- Work item:
Give back every record exactly.
+ + +
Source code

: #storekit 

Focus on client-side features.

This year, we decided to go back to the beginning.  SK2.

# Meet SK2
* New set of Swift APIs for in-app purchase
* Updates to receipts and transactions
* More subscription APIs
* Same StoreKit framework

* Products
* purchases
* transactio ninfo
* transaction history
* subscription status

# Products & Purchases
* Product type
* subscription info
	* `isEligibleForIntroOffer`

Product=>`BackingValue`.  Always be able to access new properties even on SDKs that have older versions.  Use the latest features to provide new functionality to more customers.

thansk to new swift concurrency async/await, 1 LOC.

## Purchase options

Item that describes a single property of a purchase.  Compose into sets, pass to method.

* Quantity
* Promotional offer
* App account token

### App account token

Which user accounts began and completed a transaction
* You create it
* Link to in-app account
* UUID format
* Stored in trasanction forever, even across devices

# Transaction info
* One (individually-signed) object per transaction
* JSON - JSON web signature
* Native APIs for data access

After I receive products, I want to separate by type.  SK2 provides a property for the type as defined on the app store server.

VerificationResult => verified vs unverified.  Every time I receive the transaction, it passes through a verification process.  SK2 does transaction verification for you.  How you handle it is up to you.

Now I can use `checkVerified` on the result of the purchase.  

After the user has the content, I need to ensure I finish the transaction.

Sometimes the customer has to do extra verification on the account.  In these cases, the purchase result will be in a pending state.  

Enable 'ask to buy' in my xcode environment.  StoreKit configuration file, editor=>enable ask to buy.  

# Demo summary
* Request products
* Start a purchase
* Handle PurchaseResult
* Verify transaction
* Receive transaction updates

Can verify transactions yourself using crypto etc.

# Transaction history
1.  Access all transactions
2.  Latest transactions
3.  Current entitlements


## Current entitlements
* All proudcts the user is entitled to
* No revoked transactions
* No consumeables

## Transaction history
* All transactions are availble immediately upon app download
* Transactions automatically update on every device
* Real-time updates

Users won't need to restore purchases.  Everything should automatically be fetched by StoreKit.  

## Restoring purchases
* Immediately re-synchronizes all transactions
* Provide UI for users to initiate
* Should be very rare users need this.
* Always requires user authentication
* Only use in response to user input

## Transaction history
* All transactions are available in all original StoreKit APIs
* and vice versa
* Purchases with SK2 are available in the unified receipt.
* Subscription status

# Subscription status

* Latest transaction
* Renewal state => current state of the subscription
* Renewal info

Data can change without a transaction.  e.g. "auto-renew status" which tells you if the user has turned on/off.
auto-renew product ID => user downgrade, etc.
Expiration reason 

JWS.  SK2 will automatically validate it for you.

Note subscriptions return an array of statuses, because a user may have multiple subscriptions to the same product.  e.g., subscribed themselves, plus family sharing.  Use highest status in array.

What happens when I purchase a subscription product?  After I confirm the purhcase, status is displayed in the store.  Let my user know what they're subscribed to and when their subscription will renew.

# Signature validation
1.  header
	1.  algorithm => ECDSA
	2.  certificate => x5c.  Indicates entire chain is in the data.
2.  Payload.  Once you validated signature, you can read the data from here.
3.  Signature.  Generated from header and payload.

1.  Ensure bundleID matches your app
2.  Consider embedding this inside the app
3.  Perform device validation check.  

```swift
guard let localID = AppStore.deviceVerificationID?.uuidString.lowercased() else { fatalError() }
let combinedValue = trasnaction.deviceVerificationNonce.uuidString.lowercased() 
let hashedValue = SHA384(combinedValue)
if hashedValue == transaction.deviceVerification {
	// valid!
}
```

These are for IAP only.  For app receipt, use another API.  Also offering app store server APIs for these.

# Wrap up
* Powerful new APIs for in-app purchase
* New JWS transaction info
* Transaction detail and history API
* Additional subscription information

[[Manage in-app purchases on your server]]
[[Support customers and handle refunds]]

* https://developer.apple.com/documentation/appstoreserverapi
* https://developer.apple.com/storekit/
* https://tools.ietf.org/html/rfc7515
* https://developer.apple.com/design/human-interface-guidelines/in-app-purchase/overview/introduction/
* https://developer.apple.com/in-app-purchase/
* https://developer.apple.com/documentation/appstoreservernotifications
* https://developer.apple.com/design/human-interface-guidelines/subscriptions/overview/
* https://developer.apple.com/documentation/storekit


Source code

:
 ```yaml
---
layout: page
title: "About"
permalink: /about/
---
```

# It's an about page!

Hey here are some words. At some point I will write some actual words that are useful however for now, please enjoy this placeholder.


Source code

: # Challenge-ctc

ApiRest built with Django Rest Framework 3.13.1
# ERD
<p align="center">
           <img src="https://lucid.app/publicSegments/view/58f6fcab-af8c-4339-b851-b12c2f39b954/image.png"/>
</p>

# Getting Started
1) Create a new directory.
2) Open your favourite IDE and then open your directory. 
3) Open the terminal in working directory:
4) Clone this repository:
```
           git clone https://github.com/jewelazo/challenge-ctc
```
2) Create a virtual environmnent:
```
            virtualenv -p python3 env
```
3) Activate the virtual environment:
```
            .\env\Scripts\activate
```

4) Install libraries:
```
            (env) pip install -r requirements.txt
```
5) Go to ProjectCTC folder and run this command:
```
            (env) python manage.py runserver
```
+ + +
- Task output:
Source code

: #storekit 

Focus on client-side features.

This year, we decided to go back to the beginning.  SK2.

# Meet SK2
* New set of Swift APIs for in-app purchase
* Updates to receipts and transactions
* More subscription APIs
* Same StoreKit framework

* Products
* purchases
* transactio ninfo
* transaction history
* subscription status

# Products & Purchases
* Product type
* subscription info
	* `isEligibleForIntroOffer`

Product=>`BackingValue`.  Always be able to access new properties even on SDKs that have older versions.  Use the latest features to provide new functionality to more customers.

thansk to new swift concurrency async/await, 1 LOC.

## Purchase options

Item that describes a single property of a purchase.  Compose into sets, pass to method.

* Quantity
* Promotional offer
* App account token

### App account token

Which user accounts began and completed a transaction
* You create it
* Link to in-app account
* UUID format
* Stored in trasanction forever, even across devices

# Transaction info
* One (individually-signed) object per transaction
* JSON - JSON web signature
* Native APIs for data access

After I receive products, I want to separate by type.  SK2 provides a property for the type as defined on the app store server.

VerificationResult => verified vs unverified.  Every time I receive the transaction, it passes through a verification process.  SK2 does transaction verification for you.  How you handle it is up to you.

Now I can use `checkVerified` on the result of the purchase.  

After the user has the content, I need to ensure I finish the transaction.

Sometimes the customer has to do extra verification on the account.  In these cases, the purchase result will be in a pending state.  

Enable 'ask to buy' in my xcode environment.  StoreKit configuration file, editor=>enable ask to buy.  

# Demo summary
* Request products
* Start a purchase
* Handle PurchaseResult
* Verify transaction
* Receive transaction updates

Can verify transactions yourself using crypto etc.

# Transaction history
1.  Access all transactions
2.  Latest transactions
3.  Current entitlements


## Current entitlements
* All proudcts the user is entitled to
* No revoked transactions
* No consumeables

## Transaction history
* All transactions are availble immediately upon app download
* Transactions automatically update on every device
* Real-time updates

Users won't need to restore purchases.  Everything should automatically be fetched by StoreKit.  

## Restoring purchases
* Immediately re-synchronizes all transactions
* Provide UI for users to initiate
* Should be very rare users need this.
* Always requires user authentication
* Only use in response to user input

## Transaction history
* All transactions are available in all original StoreKit APIs
* and vice versa
* Purchases with SK2 are available in the unified receipt.
* Subscription status

# Subscription status

* Latest transaction
* Renewal state => current state of the subscription
* Renewal info

Data can change without a transaction.  e.g. "auto-renew status" which tells you if the user has turned on/off.
auto-renew product ID => user downgrade, etc.
Expiration reason 

JWS.  SK2 will automatically validate it for you.

Note subscriptions return an array of statuses, because a user may have multiple subscriptions to the same product.  e.g., subscribed themselves, plus family sharing.  Use highest status in array.

What happens when I purchase a subscription product?  After I confirm the purhcase, status is displayed in the store.  Let my user know what they're subscribed to and when their subscription will renew.

# Signature validation
1.  header
	1.  algorithm => ECDSA
	2.  certificate => x5c.  Indicates entire chain is in the data.
2.  Payload.  Once you validated signature, you can read the data from here.
3.  Signature.  Generated from header and payload.

1.  Ensure bundleID matches your app
2.  Consider embedding this inside the app
3.  Perform device validation check.  

```swift
guard let localID = AppStore.deviceVerificationID?.uuidString.lowercased() else { fatalError() }
let combinedValue = trasnaction.deviceVerificationNonce.uuidString.lowercased() 
let hashedValue = SHA384(combinedValue)
if hashedValue == transaction.deviceVerification {
	// valid!
}
```

These are for IAP only.  For app receipt, use another API.  Also offering app store server APIs for these.

# Wrap up
* Powerful new APIs for in-app purchase
* New JWS transaction info
* Transaction detail and history API
* Additional subscription information

[[Manage in-app purchases on your server]]
[[Support customers and handle refunds]]

* https://developer.apple.com/documentation/appstoreserverapi
* https://developer.apple.com/storekit/
* https://tools.ietf.org/html/rfc7515
* https://developer.apple.com/design/human-interface-guidelines/in-app-purchase/overview/introduction/
* https://developer.apple.com/in-app-purchase/
* https://developer.apple.com/documentation/appstoreservernotifications
* https://developer.apple.com/design/human-interface-guidelines/subscriptions/overview/
* https://developer.apple.com/documentation/storekit


Source code

:
 ```yaml
---
layout: page
title: "About"
permalink: /about/
---
```

# It's an about page!

Hey here are some words. At some point I will write some actual words that are useful however for now, please enjoy this placeholder.


Source code

: # Challenge-ctc

ApiRest built with Django Rest Framework 3.13.1
# ERD
<p align="center">
           <img src="https://lucid.app/publicSegments/view/58f6fcab-af8c-4339-b851-b12c2f39b954/image.png"/>
</p>

# Getting Started
1) Create a new directory.
2) Open your favourite IDE and then open your directory. 
3) Open the terminal in working directory:
4) Clone this repository:
```
           git clone https://github.com/jewelazo/challenge-ctc
```
2) Create a virtual environmnent:
```
            virtualenv -p python3 env
```
3) Activate the virtual environment:
```
            .\env\Scripts\activate
```

4) Install libraries:
```
            (env) pip install -r requirements.txt
```
5) Go to ProjectCTC folder and run this command:
```
            (env) python manage.py runserver
```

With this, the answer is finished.